■ TASK: The records below hold a stretch from the line with "if num_cards <" through the line with "var sorted_correctly = true"; return exactly those lines, ends included, and nothing more.

(Dataset entries)
____
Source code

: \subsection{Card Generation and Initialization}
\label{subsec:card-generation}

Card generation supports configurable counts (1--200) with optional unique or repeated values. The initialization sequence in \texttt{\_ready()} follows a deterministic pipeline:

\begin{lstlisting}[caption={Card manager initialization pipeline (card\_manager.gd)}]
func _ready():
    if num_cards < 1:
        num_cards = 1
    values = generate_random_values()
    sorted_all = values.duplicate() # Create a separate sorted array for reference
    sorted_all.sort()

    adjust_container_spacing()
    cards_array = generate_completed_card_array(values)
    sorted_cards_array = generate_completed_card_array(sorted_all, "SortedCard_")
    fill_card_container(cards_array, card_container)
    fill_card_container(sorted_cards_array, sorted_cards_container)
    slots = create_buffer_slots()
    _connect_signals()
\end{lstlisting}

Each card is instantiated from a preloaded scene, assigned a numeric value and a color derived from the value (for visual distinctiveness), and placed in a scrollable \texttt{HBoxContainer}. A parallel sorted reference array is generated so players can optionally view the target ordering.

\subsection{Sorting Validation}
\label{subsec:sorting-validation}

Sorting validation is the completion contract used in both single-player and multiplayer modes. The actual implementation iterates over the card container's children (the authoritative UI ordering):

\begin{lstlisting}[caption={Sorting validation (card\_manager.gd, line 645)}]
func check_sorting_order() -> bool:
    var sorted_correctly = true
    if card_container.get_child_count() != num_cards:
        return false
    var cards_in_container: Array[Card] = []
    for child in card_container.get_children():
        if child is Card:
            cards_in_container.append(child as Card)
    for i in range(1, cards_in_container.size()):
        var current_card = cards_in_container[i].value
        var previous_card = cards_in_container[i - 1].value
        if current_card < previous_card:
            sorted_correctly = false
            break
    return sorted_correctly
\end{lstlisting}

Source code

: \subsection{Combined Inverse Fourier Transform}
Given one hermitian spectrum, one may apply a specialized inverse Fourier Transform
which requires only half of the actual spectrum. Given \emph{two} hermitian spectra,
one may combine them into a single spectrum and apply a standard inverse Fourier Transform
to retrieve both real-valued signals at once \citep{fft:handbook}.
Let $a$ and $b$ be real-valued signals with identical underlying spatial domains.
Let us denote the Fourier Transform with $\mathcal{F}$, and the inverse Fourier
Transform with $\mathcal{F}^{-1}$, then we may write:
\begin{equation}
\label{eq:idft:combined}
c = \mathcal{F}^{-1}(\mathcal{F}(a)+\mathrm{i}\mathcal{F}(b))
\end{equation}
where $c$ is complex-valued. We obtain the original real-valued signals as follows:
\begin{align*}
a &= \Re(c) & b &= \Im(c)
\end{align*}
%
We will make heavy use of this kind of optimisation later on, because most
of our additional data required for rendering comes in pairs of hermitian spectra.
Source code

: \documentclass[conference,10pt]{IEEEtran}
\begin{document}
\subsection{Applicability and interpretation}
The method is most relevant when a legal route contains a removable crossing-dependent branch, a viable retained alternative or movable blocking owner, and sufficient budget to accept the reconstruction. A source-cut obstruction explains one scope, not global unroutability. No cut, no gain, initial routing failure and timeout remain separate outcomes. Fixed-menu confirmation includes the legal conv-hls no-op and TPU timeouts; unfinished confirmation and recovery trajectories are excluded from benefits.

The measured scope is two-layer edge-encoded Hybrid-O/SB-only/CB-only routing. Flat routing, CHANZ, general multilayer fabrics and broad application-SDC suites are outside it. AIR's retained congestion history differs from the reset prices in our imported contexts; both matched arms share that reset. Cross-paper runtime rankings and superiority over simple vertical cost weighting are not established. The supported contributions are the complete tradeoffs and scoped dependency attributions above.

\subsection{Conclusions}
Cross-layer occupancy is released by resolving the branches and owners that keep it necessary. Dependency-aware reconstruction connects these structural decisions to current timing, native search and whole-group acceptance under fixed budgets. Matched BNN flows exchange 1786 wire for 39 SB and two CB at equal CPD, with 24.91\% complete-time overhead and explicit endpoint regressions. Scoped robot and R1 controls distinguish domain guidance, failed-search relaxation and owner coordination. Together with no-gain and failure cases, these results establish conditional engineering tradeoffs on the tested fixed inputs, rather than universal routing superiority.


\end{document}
____
■ SOLUTION:
    if num_cards < 1:
        num_cards = 1
    values = generate_random_values()
    sorted_all = values.duplicate() # Create a separate sorted array for reference
    sorted_all.sort()

    adjust_container_spacing()
    cards_array = generate_completed_card_array(values)
    sorted_cards_array = generate_completed_card_array(sorted_all, "SortedCard_")
    fill_card_container(cards_array, card_container)
    fill_card_container(sorted_cards_array, sorted_cards_container)
    slots = create_buffer_slots()
    _connect_signals()
\end{lstlisting}

Each card is instantiated from a preloaded scene, assigned a numeric value and a color derived from the value (for visual distinctiveness), and placed in a scrollable \texttt{HBoxContainer}. A parallel sorted reference array is generated so players can optionally view the target ordering.

\subsection{Sorting Validation}
\label{subsec:sorting-validation}

Sorting validation is the completion contract used in both single-player and multiplayer modes. The actual implementation iterates over the card container's children (the authoritative UI ordering):

\begin{lstlisting}[caption={Sorting validation (card\_manager.gd, line 645)}]
func check_sorting_order() -> bool:
    var sorted_correctly = true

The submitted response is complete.